A month later, having secured a building permit and ironed out the details with his insurance company, Troxell started work on roof trusses to protect the building from the elements.
But nature, it seemed, had other plans, when Sunday night’s surprise windstorm tore out the new trusses.
“It just won’t end,” Troxell said on Monday. “That wind just came from nowhere.”
Remarking on the unbelievable strength of the wind, Troxell said if he’d had some notice, he would have tried to brace the roof to protect it. Nevertheless, a little wind isn’t going to stop him.
“We got more trusses coming on the 14th,’ he said.
Intent on finishing the roof as soon as possible, Troxell said he’s in less of a hurry to complete other plans for restoring the building.
The property at 144 Front Royal Road has been with his family since the 1930s, Troxell said.
His grandfather, James S. Troxell, started Shenandoah Wrecking Company in 1934, the Strasburg Heritage Association describes at its website, strasburgvaheritage.org/nash-bldg.html.
He opened the Strasburg Nash dealership in the early 1950s and ran it until he died in 1970.
Troxell’s father James “Jimmy” E. Troxell, now 82, joined the business in 1962, the website states.
In 2015, the family renovated the building, Ricci Troxell said. Until the fire on Nov. 4, the building was an antique car showroom, housing the family’s cars and memorabilia.
When the building caught fire, all of the memorabilia was destroyed. The building was insured, and Troxell had car insurance on some of the vehicles. But the rest were uninsured.
Most of the cars can be fixed, having sustained roof damage when the building fell on them — all except for his 1957 Chevrolet, which caught on fire.
The 1970 AMC Rebel Machine he’s had since high school had water inside, but he said it’s insured.
David Ferguson, fire marshal for Shenandoah County Fire and Rescue, said in November that the fire started in the attic of the building.
Despite the loss to his family, Troxell has said he’s glad it wasn’t worse. No one was injured in the fire, and the building’s cinder block exterior is “in good shape.”
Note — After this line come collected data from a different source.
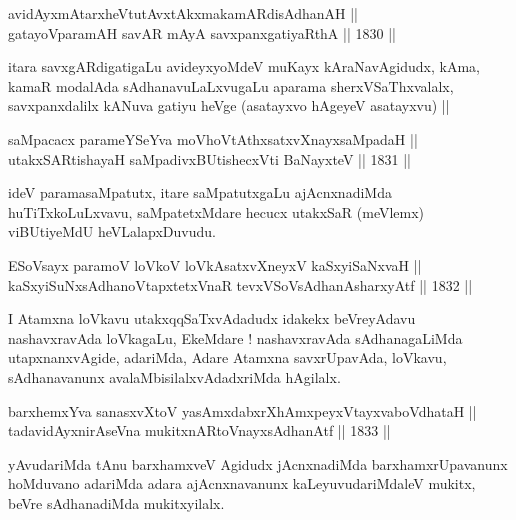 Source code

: \begin{shl}
avidAyxmAtarxheVtutAvxtAkxmakamARdisAdhanAH || \\
gatayoV\s paramAH savAR mAyA savxpanxgatiyaRthA \hfill || 1830 ||  
\end{shl}

\begin{artha}
itara savxgARdigatigaLu avideyxyoMdeV muKayx kAraNavAgidudx, kAma,
kamaR modalAda sAdhanavuLaLxvugaLu aparama sherxVSaThxvalalx,
savxpanxdalilx kANuva gatiyu heVge (asatayxvo hAgeyeV asatayxvu) ||
\end{artha}

\begin{shl}
saMpacacx parameYSeYva moVhoVtAthxsatxvXnayxsaMpadaH || \\
utakxSARtishayaH saMpadivxBUtishecxVti BaNayxteV \hfill || 1831 ||  
\end{shl}

\begin{artha}
ideV paramasaMpatutx, itare saMpatutxgaLu ajAcnxnadiMda
huTiTxkoLuLxvavu, saMpatetxMdare hecucx utakxSaR (meVlemx) viBUtiyeMdU
heVLalapxDuvudu.
\end{artha}


\begin{shl}
ESoV\s sayx paramoV loVkoV loVkAsatxvXneyxV kaSxyiSaNxvaH || \\
kaSxyiSuNxsAdhanoVtapxtetxVnaR tevxVSoV\s sAdhanAsharxyAtf \hfill || 1832 ||  
\end{shl}

\begin{artha}
I Atamxna loVkavu utakxqqSaTxvAdadudx idakekx beVreyAdavu
nashavxravAda loVkagaLu, EkeMdare ! nashavxravAda sAdhanagaLiMda
utapxnanxvAgide, adariMda, Adare Atamxna savxrUpavAda, loVkavu,
sAdhanavanunx avalaMbisilalxvAdadxriMda hAgilalx.
\end{artha}

\begin{shl}
barxhemxYva sanasxvXtoV yasAmxdabxrXhAmxpeyxVtayxvaboVdhataH || \\
tadavidAyxnirAseVna mukitxnARtoV\s nayxsAdhanAtf \hfill || 1833 ||  
\end{shl}

\begin{artha}
yAvudariMda tAnu barxhamxveV Agidudx jAcnxnadiMda barxhamxrUpavanunx
hoMduvano adariMda adara ajAcnxnavanunx kaLeyuvudariMdaleV mukitx,
beVre sAdhanadiMda mukitxyilalx.
\end{artha}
And except for the recent windfall, Troxell said the last three months have been relatively quiet.
“Everything went pretty smooth here since the fire,” he said.
In recent years, the building housed the family’s private museum, with renters using the attached apartment and workshop space. Troxell said he’ll take his time in deciding what to do next.
“The exact plan of the building I’m not sure,” he said, adding that he is going to get a roof on as soon as possible. The rest, he said, will be “at my leisure.”